Gironzolò al piano inferiore e valutò l’idea di mangiare qualcosa. Invece di nutrire se stessa, alimentò il fuoco. Mentre il legno scoppiettava e bruciava, un fulmine attraversò il cielo fuori dalla finestra della cucina. Poco dopo, si udì rimbombare un tuono. In piedi avanti alla finestra, Ana osservava la notte squarciarsi. Raffiche di tuoni scossero il parco, a coppie. Tra i boati Ana udì un suono diverso. Più forte. Più chiaro. Più vicino.

Dei passi sulla pietra.

Un colpo alla porta.

Poi il silenzio.

Ana restò immobile. Non ci sarebbe dovuto essere nessuno laggiù.

Solo lei.

Il proprietario le aveva promesso l’isolamento. Le aveva detto che quella era l’unica casa nel raggio di chilometri. Tutto il terreno circostante era suo. Sarebbe stata al sicuro. Sarebbe stata sola.

Un altro colpo.

La porta d’ingresso non si chiudeva a chiave. Chiunque fosse là fuori, poteva entrare in qualsiasi momento. Da ormai due settimane le sue uniche emozioni erano dolore e tristezza. Ora provava qualcos’altro: paura.

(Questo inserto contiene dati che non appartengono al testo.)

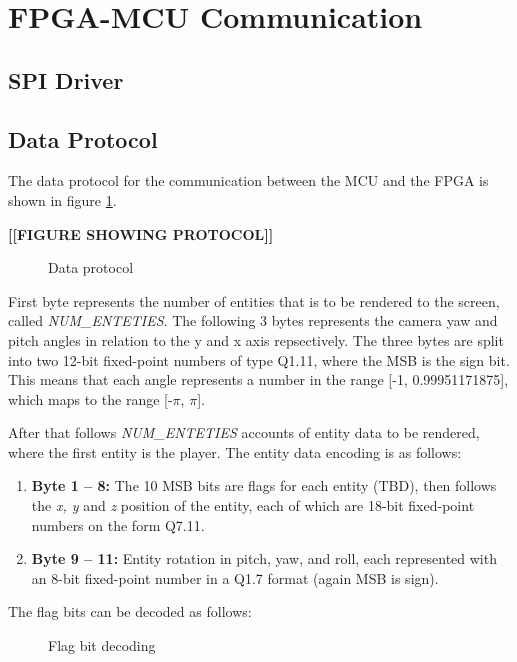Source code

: \section{FPGA-MCU Communication}
\subsection{SPI Driver}
\subsection{Data Protocol}
The data protocol for the communication between the MCU and the FPGA is shown in 
figure \ref{fig:spi_data_protocol}.

\textbf{[[FIGURE SHOWING PROTOCOL]]}
\begin{figure}[H]
    \centering
    \caption{Data protocol}
    \label{fig:spi_data_protocol}
\end{figure}

First byte represents the number of entities that is to be rendered to the screen,
called \textit{NUM\_ENTETIES}. The following 3 bytes represents the camera yaw and pitch angles in 
relation to the y and x axis repsectively. The three bytes are split into two 12-bit 
fixed-point numbers of type Q1.11, where the MSB is the sign bit. This means that 
each angle represents a number in the range [-1, 0.99951171875], which maps to the 
range [-$\pi$, $\pi$].

After that follows \textit{NUM\_ENTETIES} accounts of entity data to be rendered, where 
the first entity is the player. The entity data encoding is as follows:
\begin{enumerate}
    \item \textbf{Byte 1 -- 8:} The 10 MSB bits are flags for each entity (TBD), then follows 
        the \textit{x, y} and \textit{z} position of the entity, each of which are 18-bit fixed-point 
        numbers on the form Q7.11.
    \item \textbf{Byte 9 -- 11:} Entity rotation in pitch, yaw, and roll, each represented with an 
        8-bit fixed-point number in a Q1.7 format (again MSB is sign).
\end{enumerate}

The flag bits can be decoded as follows:
\begin{figure}[H]
    \centering
    \caption{Flag bit decoding}
    \label{fig:flag_bit_decoding}
\end{figure}
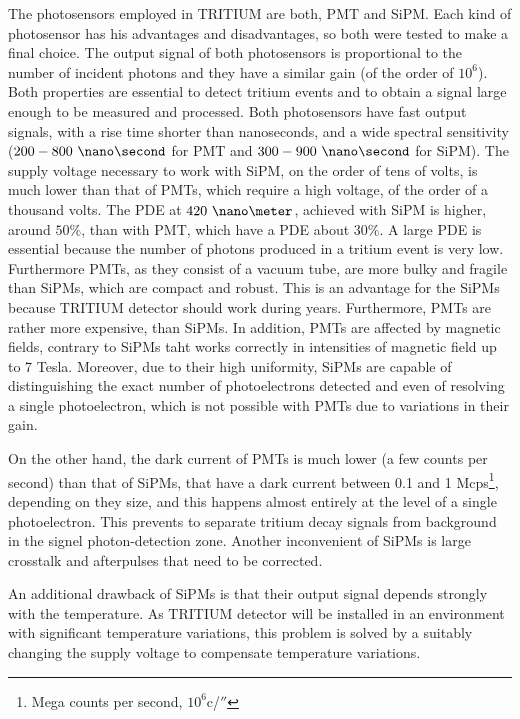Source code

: The photosensors employed in TRITIUM are both, PMT and SiPM. Each kind of photosensor has his advantages and disadvantages, so both were tested to make a final choice. The output signal of both photosensors is proportional to the number of incident photons and they have a similar gain (of the order of $10^6$). Both properties are essential to detect tritium events and to obtain a signal large enough to be measured and processed. Both photosensors have fast output signals, with a rise time shorter than nanoseconds, and a wide spectral sensitivity ($200-800~\nano\second$ for PMT and $300-900~\nano\second$ for SiPM). The supply voltage necessary to work with SiPM, on the order of tens of volts, is much lower than that of PMTs, which require a high voltage, of the order of a thousand volts. The PDE at $420~\nano\meter$,  achieved with SiPM is higher, around $50\%$, than with PMT, which have a PDE about $30\%$. A large PDE is essential because the number of photons produced in a tritium event is very low. Furthermore PMTs, as they consist of a vacuum tube, are more bulky and fragile than SiPMs, which are compact and robust. This is an advantage for the SiPMs because TRITIUM detector should work during years. Furthermore, PMTs are rather more expensive, than SiPMs. In addition, PMTs are affected by magnetic fields, contrary to SiPMs taht works correctly in intensities  of magnetic field up to 7 Tesla. Moreover, due to their high uniformity, SiPMs are capable of distinguishing the exact number of photoelectrons detected and even of resolving a single photoelectron, which is not possible with PMTs due to variations in their gain.

On the other hand, the dark current of PMTs is much lower (a few counts per second) than that of SiPMs, that have a dark current between 0.1 and 1 Mcps\footnote{Mega counts per second, $10^6$c/$\second$}, depending on they size, and this happens almost entirely at the level of a single photoelectron. This prevents to separate tritium decay signals from background in the signel photon-detection zone. Another inconvenient of SiPMs is large crosstalk and afterpulses that need to be corrected.

An additional drawback of SiPMs is that their output signal depends strongly with the temperature. As TRITIUM detector will be installed in an environment with significant temperature variations, this problem is solved by a suitably changing the supply voltage to compensate temperature variations.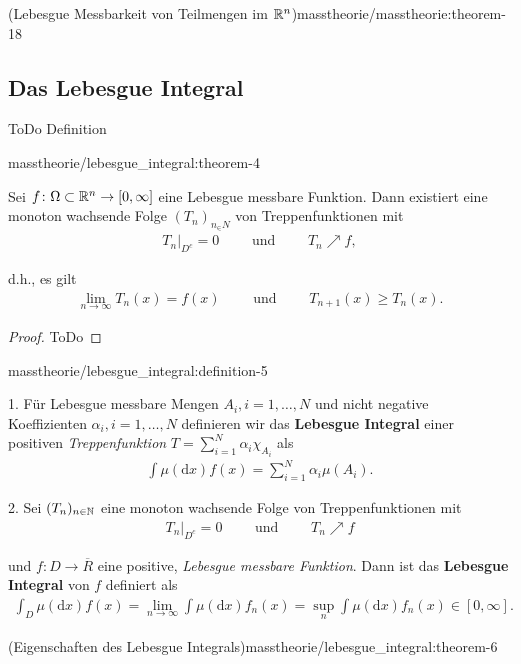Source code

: \begin{theorem}{(Lebesgue Messbarkeit von Teilmengen im \protect\(\mathbb{R}^n\protect\))}{masstheorie/masstheorie:theorem-18}
\subsection{Das Lebesgue Integral}
\label{\detokenize{masstheorie/lebesgue_integral:das-lebesgue-integral}}
\par
ToDo Definition
\begin{theorem}{}{masstheorie/lebesgue_integral:theorem-4}



\par
Sei \(f \colon \Omega \subset \mathbb{R}^n \rightarrow [0,\infty]\) eine Lebesgue messbare Funktion.
Dann existiert eine monoton wachsende Folge \((T_n)_{n_\in N}\) von Treppenfunktionen mit
\begin{align*}
T_n|_{D^c} = 0 \qquad \text{ und } \qquad T_n \nearrow f,
\end{align*}
\par
d.h., es gilt
\begin{align*}
\lim_{n\rightarrow \infty} T_n(x) = f(x) \qquad \text{ und } \qquad T_{n+1}(x) \geq T_n(x).
\end{align*}\end{theorem}

\begin{proof}
 ToDo
\end{proof}
\begin{definition}{}{masstheorie/lebesgue_integral:definition-5}



\par
1. Für Lebesgue messbare Mengen \(A_i, i=1,\ldots,N\) und nicht negative Koeffizienten \(\alpha_i, i=1,\ldots,N\) definieren wir das \textbf{Lebesgue Integral} einer positiven \emph{Treppenfunktion} \(T = \sum_{i=1}^N \alpha_i \chi_{A_i}\) als
\begin{align*}
\int \mu(\mathrm{d}x) f(x) = \sum_{i=1}^N \alpha_i \mu(A_i).
\end{align*}
\par
2. Sei \((T_n)_{n\in\mathbb{N}}\) eine monoton wachsende Folge von Treppenfunktionen mit
\begin{align*}
T_n|_{D^c} = 0 \qquad \text{ und } \qquad T_n \nearrow f
\end{align*}
\par
und \(f \colon D \rightarrow \overline{R}\) eine positive, \emph{Lebesgue messbare Funktion}.
Dann ist das \textbf{Lebesgue Integral} von \(f\) definiert als
\begin{align*}
\int_D \mu(\mathrm{d}x) f(x) = \lim_{n\rightarrow \infty} \int \mu(\mathrm{d}x) f_n(x) = \sup_n \int \mu(\mathrm{d}x) f_n(x) \in [0,\infty].
\end{align*}\end{definition}
\begin{theorem}{(Eigenschaften des Lebesgue Integrals)}{masstheorie/lebesgue_integral:theorem-6}




\end{theorem}
\end{theorem}
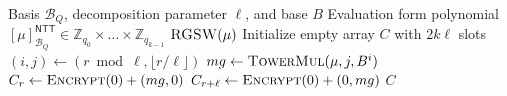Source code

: \begin{algorithm}
\caption{Parallel RGSW-BV Encryption}
\label{alg:bv:encrypt}
\begin{algorithmic}[1]
\Require Basis $\mathcal{B}_Q$, decomposition parameter $\ell$, and base $B$
\Require Evaluation form polynomial $[\mu]^{\mathsf{NTT}}_{\mathcal{B}_Q} \in \mathbb{Z}_{q_0} \times \dots \times  \mathbb{Z}_{q_{k-1}}$
\Ensure $\Call{RGSW}{\mu}$
\State Initialize empty array $C$ with $2k\ell$ slots
\For{$r \gets [0, k\ell)$ \textbf{in parallel}}
    \State $(i, j) \gets (r\bmod{\ell}, \lfloor r/\ell \rfloor)$
    \State $mg \gets \Call{TowerMul}{\mu, j, B^i}$
    \State $C_r \gets \Call{Encrypt}{0} + (mg, 0) $
    \State $C_{r + \ell} \gets \Call{Encrypt}{0} + (0, mg)$
\EndFor
\State \Return $C$
\end{algorithmic}
\end{algorithm}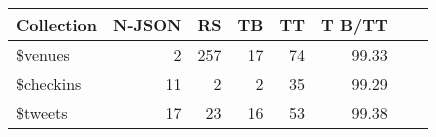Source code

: 
  \begin{tabular}{l|rrrrrrr}
    \toprule    
    Collection & N-JSON & RS &TB & TT &T B/TT\\
    \midrule   
    \$venues & 2   &  257  & 17  &  74  & 99.33\\
     \$checkins  & 11  & 2  & 2  &  35  & 99.29\\
     \$tweets  & 17  &  23  & 16  &  53  & 99.38 \\
  \bottomrule
\end{tabular}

Rupert però l’aveva addestrata fin troppo bene “ Non dimenticate l’ospitalità,alcuni, praticandola, senza sapelo hanno accolto degli angeli”. Solo che quella notte non era adatta né per gli angeli, né per i diavoli, né per i santi, né per i peccatori.

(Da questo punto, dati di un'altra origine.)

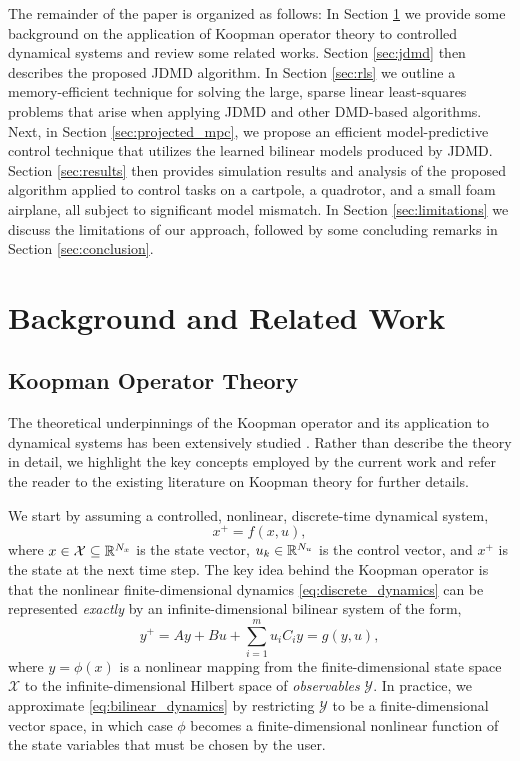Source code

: \documentclass{article}
\begin{document}
The remainder of the paper is organized as follows: In Section
\ref{sec:Preliminaries/Background} we provide some background on the application of Koopman
operator theory to controlled dynamical systems and review some related works.  Section
\ref{sec:jdmd} then describes the proposed JDMD algorithm.  In Section \ref{sec:rls} we
outline a memory-efficient technique for solving the large, sparse linear least-squares
problems that arise when applying JDMD and other DMD-based algorithms.  Next, in Section
\ref{sec:projected_mpc}, we propose an efficient model-predictive control technique that
utilizes the learned bilinear models produced by JDMD.  Section \ref{sec:results} then
provides simulation results and analysis of the proposed algorithm applied to control tasks
on a cartpole, a quadrotor, and a small foam airplane, all subject to significant model
mismatch.  In Section \ref{sec:limitations} we discuss the limitations of our approach,
followed by some concluding remarks in Section \ref{sec:conclusion}.

\section{Background and Related Work} \label{sec:Preliminaries/Background}

\subsection{Koopman Operator Theory}

The theoretical underpinnings of the Koopman operator and its application to dynamical
systems has been extensively studied \cite{Fasel2021,Proctor2018,Bruder2021,Williams2015}.
Rather than describe the theory in detail, we highlight the key concepts employed by the
current work and refer the reader to the existing literature on Koopman theory for further
details.

We start by assuming a controlled, nonlinear, discrete-time dynamical system,
\begin{equation} \label{eq:discrete_dynamics} 
  x^+ = f(x, u), 
\end{equation} 
where $x \in \mathcal{X} \subseteq \mathbb{R}^{N_x}$ is the state vector, $u_k \in \mathbb{R}^{N_u}$ is the
control vector, and $x^+$ is the state at the next time step.  The key idea behind the
Koopman operator is that the nonlinear finite-dimensional dynamics
\eqref{eq:discrete_dynamics} can be represented \emph{exactly} by an infinite-dimensional
bilinear system of the form,
\begin{equation} \label{eq:bilinear_dynamics}
  y^+ = A y + B u + \sum_{i=1}^m u_i C_i y = g(y,u) ,
\end{equation}
where $y = \phi(x)$ is a nonlinear mapping from the finite-dimensional state space
$\mathcal{X}$ to the infinite-dimensional Hilbert space of \textit{observables}
$\mathcal{Y}$.  In practice, we approximate \eqref{eq:bilinear_dynamics} by restricting
$\mathcal{Y}$ to be a finite-dimensional vector space, in which case $\phi$ becomes a
finite-dimensional nonlinear function of the state variables that must be chosen by the
user.
\end{document}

Spalancò la porta. Oltre la soglia c’era un uomo, e non un angelo.

Cerco rifugio”.

I capelli scuri erano zuppi di pioggia che gli imperlava la giacca di pelle.

Che diavolo ci fai qui?”, gli chiese lei, incrociando le braccia al petto, consapevole della scollatura della camicia da notte. Avrebbe dovuto mettersi una vestaglia.

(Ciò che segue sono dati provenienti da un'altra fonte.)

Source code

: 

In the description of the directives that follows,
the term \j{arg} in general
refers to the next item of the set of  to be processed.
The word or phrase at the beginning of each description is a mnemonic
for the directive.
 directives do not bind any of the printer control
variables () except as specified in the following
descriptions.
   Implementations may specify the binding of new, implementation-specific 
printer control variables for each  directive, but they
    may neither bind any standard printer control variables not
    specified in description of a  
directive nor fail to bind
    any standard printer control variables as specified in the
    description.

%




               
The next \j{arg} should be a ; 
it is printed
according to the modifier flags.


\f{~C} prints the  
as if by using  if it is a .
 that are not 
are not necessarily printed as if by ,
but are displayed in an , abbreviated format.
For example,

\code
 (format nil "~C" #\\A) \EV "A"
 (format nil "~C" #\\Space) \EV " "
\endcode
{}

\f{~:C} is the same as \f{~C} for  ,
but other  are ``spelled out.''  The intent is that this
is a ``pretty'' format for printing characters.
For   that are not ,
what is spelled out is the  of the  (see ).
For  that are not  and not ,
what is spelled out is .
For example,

Sto implorando per un rifugio. Devo chiederlo ancora? Ho bisogno di un riparo”.

Mi hai seguita?” gli domandò.

La sera prima era arrivata in aereo a Marsiglia e aveva cenato con lui. Non poteva immaginare che l’avrebbe seguita fino in Germania.

Volevo arrivare prima, ma ho preso la svolta sbagliata alla casetta di Hansel e Gretel. Mi ha dato le indicazioni un bambina con un cappuccio rosso ed ora sono qui, Biancaneve”.

Hai trovato la strada fin qua, Cacciatore. Conosci la strada per tornare indietro”. Gli disse. “Non posso offrirti rifugio”.

Perchè no?”

Lo sai cosa succede se ti faccio entrare”.

Proprio quello che vogliamo entrambi”.

Non può essere. E non c’è bisogno che ti spieghi il motivo”.

Il sorriso sul volto di lui si spense.

Hai bisogno di me”, mormorò.

Non importa. Devo fare questa cosa da sola”.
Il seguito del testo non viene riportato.